This blog returns Monday. Happy holiday weekend!

11.21.2012

Currently Reading: Wrecked

Wrecked“Sorry. Just swimming,” Miranda called, willing Eleanor to leave her alone.

“Miranda!” Eleanor shrieked again, her voice piercing the air like a siren. From far off, Miranda could hear a dog bark. “Don’t do that. You know if you need to go swimming, you should have Louisa watching you.” Eleanor shook her head. “I’m worried about you. This isn’t normal. Dr. Dorn says that this isn’t healthy. You need to get back into your routines, into your life.

Miranda swam over to the side of the pool and blinked up at Eleanor. “I said I was sorry,” she said in a low voice. In the semi-darkness, she noticed that her fingers gripping the gutter of the pool were ghostly white. The air was chilly, even though the water was a temperature-controlled eighty degrees. “I’m fine,” she repeated, a steely edge to her voice.

Author: Anna Davies

Synopsis: Born on the mainland and orphaned young, Miranda has always been out of place on tiny Whym Island—but when she’s involved in a boat wreck that takes the life of several of her friends, she goes from out of place to outright ostracized. Her only comforts are in swimming and in Christian, the stranger who saved her life the night of the wreck. But Christian has his secrets, and Miranda doesn’t dare believe in who he claims to be—nor in the sea witch who intends to kill both of them.

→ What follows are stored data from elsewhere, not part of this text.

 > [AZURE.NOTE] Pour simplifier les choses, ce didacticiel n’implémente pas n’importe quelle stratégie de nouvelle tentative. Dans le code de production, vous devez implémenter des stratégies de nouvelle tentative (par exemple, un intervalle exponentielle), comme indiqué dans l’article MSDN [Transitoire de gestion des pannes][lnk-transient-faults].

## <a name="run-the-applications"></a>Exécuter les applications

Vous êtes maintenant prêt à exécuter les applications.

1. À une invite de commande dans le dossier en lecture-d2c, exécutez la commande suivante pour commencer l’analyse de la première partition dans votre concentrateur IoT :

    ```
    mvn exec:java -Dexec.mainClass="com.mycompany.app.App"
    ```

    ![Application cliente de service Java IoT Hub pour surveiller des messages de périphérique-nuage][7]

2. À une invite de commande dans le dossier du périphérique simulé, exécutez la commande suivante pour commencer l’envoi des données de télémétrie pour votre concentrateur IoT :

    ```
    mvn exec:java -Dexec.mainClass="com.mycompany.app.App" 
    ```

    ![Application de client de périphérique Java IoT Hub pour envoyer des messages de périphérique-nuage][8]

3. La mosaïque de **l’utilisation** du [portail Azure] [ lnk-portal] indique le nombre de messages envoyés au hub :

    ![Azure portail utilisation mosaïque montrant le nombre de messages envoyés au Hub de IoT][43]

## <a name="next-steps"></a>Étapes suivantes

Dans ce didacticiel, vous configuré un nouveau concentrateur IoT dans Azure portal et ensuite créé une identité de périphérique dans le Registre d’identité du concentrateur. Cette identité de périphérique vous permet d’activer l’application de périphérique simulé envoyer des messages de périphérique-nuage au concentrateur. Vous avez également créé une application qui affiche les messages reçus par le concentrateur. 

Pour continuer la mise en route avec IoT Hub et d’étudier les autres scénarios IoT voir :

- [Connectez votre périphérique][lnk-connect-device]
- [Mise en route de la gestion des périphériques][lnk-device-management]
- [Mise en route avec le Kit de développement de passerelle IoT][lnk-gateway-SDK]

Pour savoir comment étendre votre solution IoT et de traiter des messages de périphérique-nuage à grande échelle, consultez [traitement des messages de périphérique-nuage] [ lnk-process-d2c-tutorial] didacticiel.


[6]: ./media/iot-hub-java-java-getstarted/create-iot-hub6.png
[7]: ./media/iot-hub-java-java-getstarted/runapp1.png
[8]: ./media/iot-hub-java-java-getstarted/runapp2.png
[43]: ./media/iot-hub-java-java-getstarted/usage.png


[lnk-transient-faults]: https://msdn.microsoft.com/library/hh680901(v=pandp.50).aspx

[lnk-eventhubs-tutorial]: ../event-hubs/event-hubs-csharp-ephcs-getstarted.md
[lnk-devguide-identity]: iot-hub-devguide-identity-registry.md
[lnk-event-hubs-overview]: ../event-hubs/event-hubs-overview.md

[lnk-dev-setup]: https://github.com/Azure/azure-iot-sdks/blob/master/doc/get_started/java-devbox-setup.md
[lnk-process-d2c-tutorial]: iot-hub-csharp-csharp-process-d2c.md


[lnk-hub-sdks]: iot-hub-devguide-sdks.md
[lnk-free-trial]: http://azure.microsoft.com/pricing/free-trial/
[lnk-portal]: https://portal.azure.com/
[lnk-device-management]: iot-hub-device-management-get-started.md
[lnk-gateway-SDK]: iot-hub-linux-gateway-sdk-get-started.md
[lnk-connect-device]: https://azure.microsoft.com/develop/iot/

Notes: The cover and premise of this book caught my attention recently, and I made a point of tracking down a copy. The mythology Davies created around her setting—a touristy South Carolina island with strange, unchartable tides and a lot of local legends about a sea witch—is laid out in a beautiful prologue, which immediately hooked me on the storyline. I plunged into the first chapter, intrigued by the ominous feel.

To my surprise, the rest of the book read like a rough draft, suggesting that the author has good ideas but lacks technique. The first chapter showed strong signs of potential character development, but most of the interesting characters died at the end of it. Thereafter, inexplicable behavior progressions and disjointed dialogues were common. Occasional bits of story were summarized rather than narrated. The plot was woven neatly in the first chapter, but threads eventually worked free of the narrative and flapped aimlessly in the sea breeze. It became obvious halfway through that the overall setups were much too frayed to be tied up properly at the end.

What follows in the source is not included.